▶ [Given records]:
========

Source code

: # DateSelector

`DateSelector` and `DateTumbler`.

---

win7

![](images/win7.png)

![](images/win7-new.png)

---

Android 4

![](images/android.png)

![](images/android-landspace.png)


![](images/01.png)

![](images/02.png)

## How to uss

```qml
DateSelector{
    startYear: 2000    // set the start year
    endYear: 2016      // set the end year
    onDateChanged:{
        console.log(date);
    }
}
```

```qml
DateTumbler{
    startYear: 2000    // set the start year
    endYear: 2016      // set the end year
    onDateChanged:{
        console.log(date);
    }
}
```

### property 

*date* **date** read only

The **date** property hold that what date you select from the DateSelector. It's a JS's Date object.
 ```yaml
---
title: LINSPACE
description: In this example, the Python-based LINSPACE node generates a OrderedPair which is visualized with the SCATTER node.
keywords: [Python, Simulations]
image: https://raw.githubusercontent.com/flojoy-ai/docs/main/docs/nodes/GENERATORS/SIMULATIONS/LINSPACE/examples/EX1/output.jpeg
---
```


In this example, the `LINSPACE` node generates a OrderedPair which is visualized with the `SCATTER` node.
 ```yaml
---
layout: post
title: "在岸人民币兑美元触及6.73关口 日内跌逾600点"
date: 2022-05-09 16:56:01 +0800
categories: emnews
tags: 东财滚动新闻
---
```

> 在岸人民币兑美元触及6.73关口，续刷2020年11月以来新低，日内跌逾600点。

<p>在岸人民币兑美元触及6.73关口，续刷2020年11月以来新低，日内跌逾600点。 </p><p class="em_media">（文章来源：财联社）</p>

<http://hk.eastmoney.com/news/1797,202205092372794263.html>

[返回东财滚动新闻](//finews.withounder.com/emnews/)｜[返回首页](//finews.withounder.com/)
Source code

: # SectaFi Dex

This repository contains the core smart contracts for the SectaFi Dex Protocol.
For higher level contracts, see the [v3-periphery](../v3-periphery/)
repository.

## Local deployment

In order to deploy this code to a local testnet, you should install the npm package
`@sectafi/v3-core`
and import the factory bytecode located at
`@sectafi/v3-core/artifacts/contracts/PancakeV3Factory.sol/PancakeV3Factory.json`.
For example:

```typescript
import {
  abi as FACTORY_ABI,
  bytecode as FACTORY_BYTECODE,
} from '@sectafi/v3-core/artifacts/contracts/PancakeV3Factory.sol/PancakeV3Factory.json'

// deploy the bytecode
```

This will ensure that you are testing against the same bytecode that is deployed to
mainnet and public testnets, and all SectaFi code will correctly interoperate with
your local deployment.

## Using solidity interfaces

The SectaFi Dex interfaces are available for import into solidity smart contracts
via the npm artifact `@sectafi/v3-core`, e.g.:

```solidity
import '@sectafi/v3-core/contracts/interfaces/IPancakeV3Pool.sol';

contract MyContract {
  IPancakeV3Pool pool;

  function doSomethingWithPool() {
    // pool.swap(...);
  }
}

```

========

▶ [What is needed]: The records above are to be set down again exactly as written.

▶ [Solution to the exercise]:
Source code

: # DateSelector

`DateSelector` and `DateTumbler`.

---

win7

![](images/win7.png)

![](images/win7-new.png)

---

Android 4

![](images/android.png)

![](images/android-landspace.png)


![](images/01.png)

![](images/02.png)

## How to uss

```qml
DateSelector{
    startYear: 2000    // set the start year
    endYear: 2016      // set the end year
    onDateChanged:{
        console.log(date);
    }
}
```

```qml
DateTumbler{
    startYear: 2000    // set the start year
    endYear: 2016      // set the end year
    onDateChanged:{
        console.log(date);
    }
}
```

### property 

*date* **date** read only

The **date** property hold that what date you select from the DateSelector. It's a JS's Date object.
 ```yaml
---
title: LINSPACE
description: In this example, the Python-based LINSPACE node generates a OrderedPair which is visualized with the SCATTER node.
keywords: [Python, Simulations]
image: https://raw.githubusercontent.com/flojoy-ai/docs/main/docs/nodes/GENERATORS/SIMULATIONS/LINSPACE/examples/EX1/output.jpeg
---
```


In this example, the `LINSPACE` node generates a OrderedPair which is visualized with the `SCATTER` node.
 ```yaml
---
layout: post
title: "在岸人民币兑美元触及6.73关口 日内跌逾600点"
date: 2022-05-09 16:56:01 +0800
categories: emnews
tags: 东财滚动新闻
---
```

> 在岸人民币兑美元触及6.73关口，续刷2020年11月以来新低，日内跌逾600点。

<p>在岸人民币兑美元触及6.73关口，续刷2020年11月以来新低，日内跌逾600点。 </p><p class="em_media">（文章来源：财联社）</p>

<http://hk.eastmoney.com/news/1797,202205092372794263.html>

[返回东财滚动新闻](//finews.withounder.com/emnews/)｜[返回首页](//finews.withounder.com/)
Source code

: # SectaFi Dex

This repository contains the core smart contracts for the SectaFi Dex Protocol.
For higher level contracts, see the [v3-periphery](../v3-periphery/)
repository.

## Local deployment

In order to deploy this code to a local testnet, you should install the npm package
`@sectafi/v3-core`
and import the factory bytecode located at
`@sectafi/v3-core/artifacts/contracts/PancakeV3Factory.sol/PancakeV3Factory.json`.
For example:

```typescript
import {
  abi as FACTORY_ABI,
  bytecode as FACTORY_BYTECODE,
} from '@sectafi/v3-core/artifacts/contracts/PancakeV3Factory.sol/PancakeV3Factory.json'

// deploy the bytecode
```

This will ensure that you are testing against the same bytecode that is deployed to
mainnet and public testnets, and all SectaFi code will correctly interoperate with
your local deployment.

## Using solidity interfaces

The SectaFi Dex interfaces are available for import into solidity smart contracts
via the npm artifact `@sectafi/v3-core`, e.g.:

```solidity
import '@sectafi/v3-core/contracts/interfaces/IPancakeV3Pool.sol';

contract MyContract {
  IPancakeV3Pool pool;

  function doSomethingWithPool() {
    // pool.swap(...);
  }
}

```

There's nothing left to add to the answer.